DATA SHOWN:
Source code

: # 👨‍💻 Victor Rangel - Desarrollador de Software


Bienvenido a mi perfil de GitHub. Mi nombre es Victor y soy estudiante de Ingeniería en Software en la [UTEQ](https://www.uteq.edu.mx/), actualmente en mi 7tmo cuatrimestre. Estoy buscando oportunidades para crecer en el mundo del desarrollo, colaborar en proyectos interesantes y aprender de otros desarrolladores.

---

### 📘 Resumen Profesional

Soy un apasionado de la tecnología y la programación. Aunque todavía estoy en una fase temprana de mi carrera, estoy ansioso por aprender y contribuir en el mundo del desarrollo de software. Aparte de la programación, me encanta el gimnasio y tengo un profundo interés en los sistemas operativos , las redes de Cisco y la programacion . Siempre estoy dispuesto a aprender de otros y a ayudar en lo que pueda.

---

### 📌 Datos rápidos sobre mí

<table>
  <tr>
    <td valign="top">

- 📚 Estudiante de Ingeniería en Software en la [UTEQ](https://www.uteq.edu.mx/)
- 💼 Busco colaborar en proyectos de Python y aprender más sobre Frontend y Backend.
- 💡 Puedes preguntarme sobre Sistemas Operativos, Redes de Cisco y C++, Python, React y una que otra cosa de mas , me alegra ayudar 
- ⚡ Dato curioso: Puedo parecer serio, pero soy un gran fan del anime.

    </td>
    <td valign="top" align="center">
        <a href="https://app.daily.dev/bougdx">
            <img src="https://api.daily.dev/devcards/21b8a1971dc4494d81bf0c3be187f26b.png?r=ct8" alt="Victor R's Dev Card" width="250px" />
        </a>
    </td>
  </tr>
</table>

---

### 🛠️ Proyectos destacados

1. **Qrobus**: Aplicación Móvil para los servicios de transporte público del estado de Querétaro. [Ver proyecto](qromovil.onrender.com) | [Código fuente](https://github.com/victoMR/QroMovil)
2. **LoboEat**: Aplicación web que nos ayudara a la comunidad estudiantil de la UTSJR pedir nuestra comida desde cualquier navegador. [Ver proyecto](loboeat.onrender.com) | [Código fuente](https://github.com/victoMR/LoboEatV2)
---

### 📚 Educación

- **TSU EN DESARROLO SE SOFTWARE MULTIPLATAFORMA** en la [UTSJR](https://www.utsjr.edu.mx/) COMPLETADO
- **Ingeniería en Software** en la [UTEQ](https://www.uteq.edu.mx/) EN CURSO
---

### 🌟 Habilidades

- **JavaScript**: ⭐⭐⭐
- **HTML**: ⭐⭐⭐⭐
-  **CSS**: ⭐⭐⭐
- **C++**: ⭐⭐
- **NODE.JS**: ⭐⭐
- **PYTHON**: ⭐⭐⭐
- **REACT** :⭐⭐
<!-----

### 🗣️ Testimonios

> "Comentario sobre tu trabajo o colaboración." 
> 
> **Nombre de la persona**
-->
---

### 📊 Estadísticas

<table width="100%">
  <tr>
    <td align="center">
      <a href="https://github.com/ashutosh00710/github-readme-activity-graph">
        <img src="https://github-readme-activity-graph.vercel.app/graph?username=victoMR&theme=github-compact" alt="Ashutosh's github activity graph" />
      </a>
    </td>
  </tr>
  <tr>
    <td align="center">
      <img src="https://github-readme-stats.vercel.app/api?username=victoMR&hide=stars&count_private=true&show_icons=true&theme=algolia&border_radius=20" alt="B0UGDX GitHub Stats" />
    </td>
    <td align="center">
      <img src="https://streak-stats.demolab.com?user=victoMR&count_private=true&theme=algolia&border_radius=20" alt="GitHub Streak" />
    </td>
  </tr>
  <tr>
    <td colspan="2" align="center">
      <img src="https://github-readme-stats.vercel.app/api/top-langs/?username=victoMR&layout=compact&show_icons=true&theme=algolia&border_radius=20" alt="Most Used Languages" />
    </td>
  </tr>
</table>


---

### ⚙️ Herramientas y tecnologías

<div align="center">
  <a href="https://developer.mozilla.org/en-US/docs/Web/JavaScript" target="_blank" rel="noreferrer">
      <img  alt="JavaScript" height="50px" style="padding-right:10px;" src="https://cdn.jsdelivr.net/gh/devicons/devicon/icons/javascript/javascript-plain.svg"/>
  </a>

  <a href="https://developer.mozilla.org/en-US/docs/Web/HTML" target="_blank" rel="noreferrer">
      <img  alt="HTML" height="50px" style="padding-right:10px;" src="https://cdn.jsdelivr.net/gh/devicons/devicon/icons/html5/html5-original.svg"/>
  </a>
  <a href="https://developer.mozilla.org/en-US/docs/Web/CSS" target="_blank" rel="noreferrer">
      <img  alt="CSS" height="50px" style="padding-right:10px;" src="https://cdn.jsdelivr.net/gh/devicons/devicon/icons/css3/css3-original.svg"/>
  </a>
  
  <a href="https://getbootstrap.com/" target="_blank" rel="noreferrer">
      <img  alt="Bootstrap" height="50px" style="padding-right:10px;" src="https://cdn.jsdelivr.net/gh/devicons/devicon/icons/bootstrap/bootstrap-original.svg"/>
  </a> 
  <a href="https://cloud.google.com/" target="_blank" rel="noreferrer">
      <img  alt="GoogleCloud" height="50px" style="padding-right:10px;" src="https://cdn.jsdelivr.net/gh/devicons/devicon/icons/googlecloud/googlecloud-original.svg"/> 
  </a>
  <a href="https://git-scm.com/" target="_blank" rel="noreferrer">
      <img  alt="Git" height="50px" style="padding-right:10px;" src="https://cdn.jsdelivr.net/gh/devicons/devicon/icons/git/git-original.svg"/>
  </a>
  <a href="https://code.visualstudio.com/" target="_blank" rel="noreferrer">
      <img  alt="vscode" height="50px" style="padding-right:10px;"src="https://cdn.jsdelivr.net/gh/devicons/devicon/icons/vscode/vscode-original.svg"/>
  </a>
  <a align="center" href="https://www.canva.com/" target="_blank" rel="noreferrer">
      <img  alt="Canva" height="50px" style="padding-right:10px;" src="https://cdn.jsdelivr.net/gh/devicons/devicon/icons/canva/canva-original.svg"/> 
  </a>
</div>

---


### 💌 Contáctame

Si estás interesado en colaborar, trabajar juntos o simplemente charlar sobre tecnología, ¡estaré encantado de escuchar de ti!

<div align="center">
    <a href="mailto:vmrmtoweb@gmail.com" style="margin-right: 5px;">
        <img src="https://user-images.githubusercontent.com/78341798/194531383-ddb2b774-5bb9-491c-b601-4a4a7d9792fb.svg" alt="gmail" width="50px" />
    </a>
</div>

WHAT TO WORK ON:
Return the whole listing, keeping each word as it stands.

RESULT:
Source code

: # 👨‍💻 Victor Rangel - Desarrollador de Software


Bienvenido a mi perfil de GitHub. Mi nombre es Victor y soy estudiante de Ingeniería en Software en la [UTEQ](https://www.uteq.edu.mx/), actualmente en mi 7tmo cuatrimestre. Estoy buscando oportunidades para crecer en el mundo del desarrollo, colaborar en proyectos interesantes y aprender de otros desarrolladores.

---

### 📘 Resumen Profesional

Soy un apasionado de la tecnología y la programación. Aunque todavía estoy en una fase temprana de mi carrera, estoy ansioso por aprender y contribuir en el mundo del desarrollo de software. Aparte de la programación, me encanta el gimnasio y tengo un profundo interés en los sistemas operativos , las redes de Cisco y la programacion . Siempre estoy dispuesto a aprender de otros y a ayudar en lo que pueda.

---

### 📌 Datos rápidos sobre mí

<table>
  <tr>
    <td valign="top">

- 📚 Estudiante de Ingeniería en Software en la [UTEQ](https://www.uteq.edu.mx/)
- 💼 Busco colaborar en proyectos de Python y aprender más sobre Frontend y Backend.
- 💡 Puedes preguntarme sobre Sistemas Operativos, Redes de Cisco y C++, Python, React y una que otra cosa de mas , me alegra ayudar 
- ⚡ Dato curioso: Puedo parecer serio, pero soy un gran fan del anime.

    </td>
    <td valign="top" align="center">
        <a href="https://app.daily.dev/bougdx">
            <img src="https://api.daily.dev/devcards/21b8a1971dc4494d81bf0c3be187f26b.png?r=ct8" alt="Victor R's Dev Card" width="250px" />
        </a>
    </td>
  </tr>
</table>

---

### 🛠️ Proyectos destacados

1. **Qrobus**: Aplicación Móvil para los servicios de transporte público del estado de Querétaro. [Ver proyecto](qromovil.onrender.com) | [Código fuente](https://github.com/victoMR/QroMovil)
2. **LoboEat**: Aplicación web que nos ayudara a la comunidad estudiantil de la UTSJR pedir nuestra comida desde cualquier navegador. [Ver proyecto](loboeat.onrender.com) | [Código fuente](https://github.com/victoMR/LoboEatV2)
---

### 📚 Educación

- **TSU EN DESARROLO SE SOFTWARE MULTIPLATAFORMA** en la [UTSJR](https://www.utsjr.edu.mx/) COMPLETADO
- **Ingeniería en Software** en la [UTEQ](https://www.uteq.edu.mx/) EN CURSO
---

### 🌟 Habilidades

- **JavaScript**: ⭐⭐⭐
- **HTML**: ⭐⭐⭐⭐
-  **CSS**: ⭐⭐⭐
- **C++**: ⭐⭐
- **NODE.JS**: ⭐⭐
- **PYTHON**: ⭐⭐⭐
- **REACT** :⭐⭐
<!-----

### 🗣️ Testimonios

> "Comentario sobre tu trabajo o colaboración." 
> 
> **Nombre de la persona**
-->
---

### 📊 Estadísticas

<table width="100%">
  <tr>
    <td align="center">
      <a href="https://github.com/ashutosh00710/github-readme-activity-graph">
        <img src="https://github-readme-activity-graph.vercel.app/graph?username=victoMR&theme=github-compact" alt="Ashutosh's github activity graph" />
      </a>
    </td>
  </tr>
  <tr>
    <td align="center">
      <img src="https://github-readme-stats.vercel.app/api?username=victoMR&hide=stars&count_private=true&show_icons=true&theme=algolia&border_radius=20" alt="B0UGDX GitHub Stats" />
    </td>
    <td align="center">
      <img src="https://streak-stats.demolab.com?user=victoMR&count_private=true&theme=algolia&border_radius=20" alt="GitHub Streak" />
    </td>
  </tr>
  <tr>
    <td colspan="2" align="center">
      <img src="https://github-readme-stats.vercel.app/api/top-langs/?username=victoMR&layout=compact&show_icons=true&theme=algolia&border_radius=20" alt="Most Used Languages" />
    </td>
  </tr>
</table>


---

### ⚙️ Herramientas y tecnologías

<div align="center">
  <a href="https://developer.mozilla.org/en-US/docs/Web/JavaScript" target="_blank" rel="noreferrer">
      <img  alt="JavaScript" height="50px" style="padding-right:10px;" src="https://cdn.jsdelivr.net/gh/devicons/devicon/icons/javascript/javascript-plain.svg"/>
  </a>

  <a href="https://developer.mozilla.org/en-US/docs/Web/HTML" target="_blank" rel="noreferrer">
      <img  alt="HTML" height="50px" style="padding-right:10px;" src="https://cdn.jsdelivr.net/gh/devicons/devicon/icons/html5/html5-original.svg"/>
  </a>
  <a href="https://developer.mozilla.org/en-US/docs/Web/CSS" target="_blank" rel="noreferrer">
      <img  alt="CSS" height="50px" style="padding-right:10px;" src="https://cdn.jsdelivr.net/gh/devicons/devicon/icons/css3/css3-original.svg"/>
  </a>
  
  <a href="https://getbootstrap.com/" target="_blank" rel="noreferrer">
      <img  alt="Bootstrap" height="50px" style="padding-right:10px;" src="https://cdn.jsdelivr.net/gh/devicons/devicon/icons/bootstrap/bootstrap-original.svg"/>
  </a> 
  <a href="https://cloud.google.com/" target="_blank" rel="noreferrer">
      <img  alt="GoogleCloud" height="50px" style="padding-right:10px;" src="https://cdn.jsdelivr.net/gh/devicons/devicon/icons/googlecloud/googlecloud-original.svg"/> 
  </a>
  <a href="https://git-scm.com/" target="_blank" rel="noreferrer">
      <img  alt="Git" height="50px" style="padding-right:10px;" src="https://cdn.jsdelivr.net/gh/devicons/devicon/icons/git/git-original.svg"/>
  </a>
  <a href="https://code.visualstudio.com/" target="_blank" rel="noreferrer">
      <img  alt="vscode" height="50px" style="padding-right:10px;"src="https://cdn.jsdelivr.net/gh/devicons/devicon/icons/vscode/vscode-original.svg"/>
  </a>
  <a align="center" href="https://www.canva.com/" target="_blank" rel="noreferrer">
      <img  alt="Canva" height="50px" style="padding-right:10px;" src="https://cdn.jsdelivr.net/gh/devicons/devicon/icons/canva/canva-original.svg"/> 
  </a>
</div>

---


### 💌 Contáctame

Si estás interesado en colaborar, trabajar juntos o simplemente charlar sobre tecnología, ¡estaré encantado de escuchar de ti!

<div align="center">
    <a href="mailto:vmrmtoweb@gmail.com" style="margin-right: 5px;">
        <img src="https://user-images.githubusercontent.com/78341798/194531383-ddb2b774-5bb9-491c-b601-4a4a7d9792fb.svg" alt="gmail" width="50px" />
    </a>
</div>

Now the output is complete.